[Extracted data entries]
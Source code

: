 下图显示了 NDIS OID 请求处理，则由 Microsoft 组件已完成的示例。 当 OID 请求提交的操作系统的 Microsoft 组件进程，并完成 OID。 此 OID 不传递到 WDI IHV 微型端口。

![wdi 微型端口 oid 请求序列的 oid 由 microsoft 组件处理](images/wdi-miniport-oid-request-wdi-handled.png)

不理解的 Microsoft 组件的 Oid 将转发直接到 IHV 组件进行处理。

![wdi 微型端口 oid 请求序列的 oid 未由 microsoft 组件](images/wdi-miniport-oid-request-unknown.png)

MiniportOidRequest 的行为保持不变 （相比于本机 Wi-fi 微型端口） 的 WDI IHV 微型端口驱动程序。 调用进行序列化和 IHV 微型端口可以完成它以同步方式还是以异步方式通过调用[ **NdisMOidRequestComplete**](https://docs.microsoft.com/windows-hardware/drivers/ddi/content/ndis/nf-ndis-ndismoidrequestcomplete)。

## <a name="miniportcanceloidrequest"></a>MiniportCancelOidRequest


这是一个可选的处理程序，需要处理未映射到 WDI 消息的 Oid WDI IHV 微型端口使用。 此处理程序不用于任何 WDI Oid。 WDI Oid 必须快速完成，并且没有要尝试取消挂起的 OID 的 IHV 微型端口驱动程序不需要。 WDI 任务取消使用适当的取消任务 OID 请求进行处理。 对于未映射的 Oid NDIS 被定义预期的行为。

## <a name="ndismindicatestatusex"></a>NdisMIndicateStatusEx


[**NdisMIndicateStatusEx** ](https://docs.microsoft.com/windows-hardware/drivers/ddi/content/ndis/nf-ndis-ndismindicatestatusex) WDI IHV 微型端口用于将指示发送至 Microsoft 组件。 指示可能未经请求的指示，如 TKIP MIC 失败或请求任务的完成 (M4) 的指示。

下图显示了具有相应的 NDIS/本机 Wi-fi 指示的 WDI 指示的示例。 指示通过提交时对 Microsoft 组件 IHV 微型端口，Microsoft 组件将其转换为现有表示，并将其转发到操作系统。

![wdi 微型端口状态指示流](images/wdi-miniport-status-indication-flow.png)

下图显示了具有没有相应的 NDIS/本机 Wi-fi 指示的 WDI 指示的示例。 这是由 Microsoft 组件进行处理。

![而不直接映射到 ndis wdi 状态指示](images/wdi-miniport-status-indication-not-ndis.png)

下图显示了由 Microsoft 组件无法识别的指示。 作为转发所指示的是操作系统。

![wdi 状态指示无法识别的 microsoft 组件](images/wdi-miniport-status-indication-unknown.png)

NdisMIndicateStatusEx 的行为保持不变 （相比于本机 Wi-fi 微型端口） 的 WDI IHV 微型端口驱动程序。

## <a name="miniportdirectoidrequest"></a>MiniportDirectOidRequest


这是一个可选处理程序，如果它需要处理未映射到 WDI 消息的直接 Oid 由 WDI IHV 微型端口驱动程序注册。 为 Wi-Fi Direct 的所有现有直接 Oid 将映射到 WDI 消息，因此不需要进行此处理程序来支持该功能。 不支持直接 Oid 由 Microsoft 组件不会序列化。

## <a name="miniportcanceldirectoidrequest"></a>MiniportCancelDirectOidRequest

EXERCISE. Begin with the first line of the records and reproduce each line as is, ending with the line that holds "不理解的 Microsoft 组件的 Oid 将转发直接到 IHV 组件进行处理。".

ANSWER TO THE EXERCISE.
Source code

: 下图显示了 NDIS OID 请求处理，则由 Microsoft 组件已完成的示例。 当 OID 请求提交的操作系统的 Microsoft 组件进程，并完成 OID。 此 OID 不传递到 WDI IHV 微型端口。

![wdi 微型端口 oid 请求序列的 oid 由 microsoft 组件处理](images/wdi-miniport-oid-request-wdi-handled.png)

不理解的 Microsoft 组件的 Oid 将转发直接到 IHV 组件进行处理。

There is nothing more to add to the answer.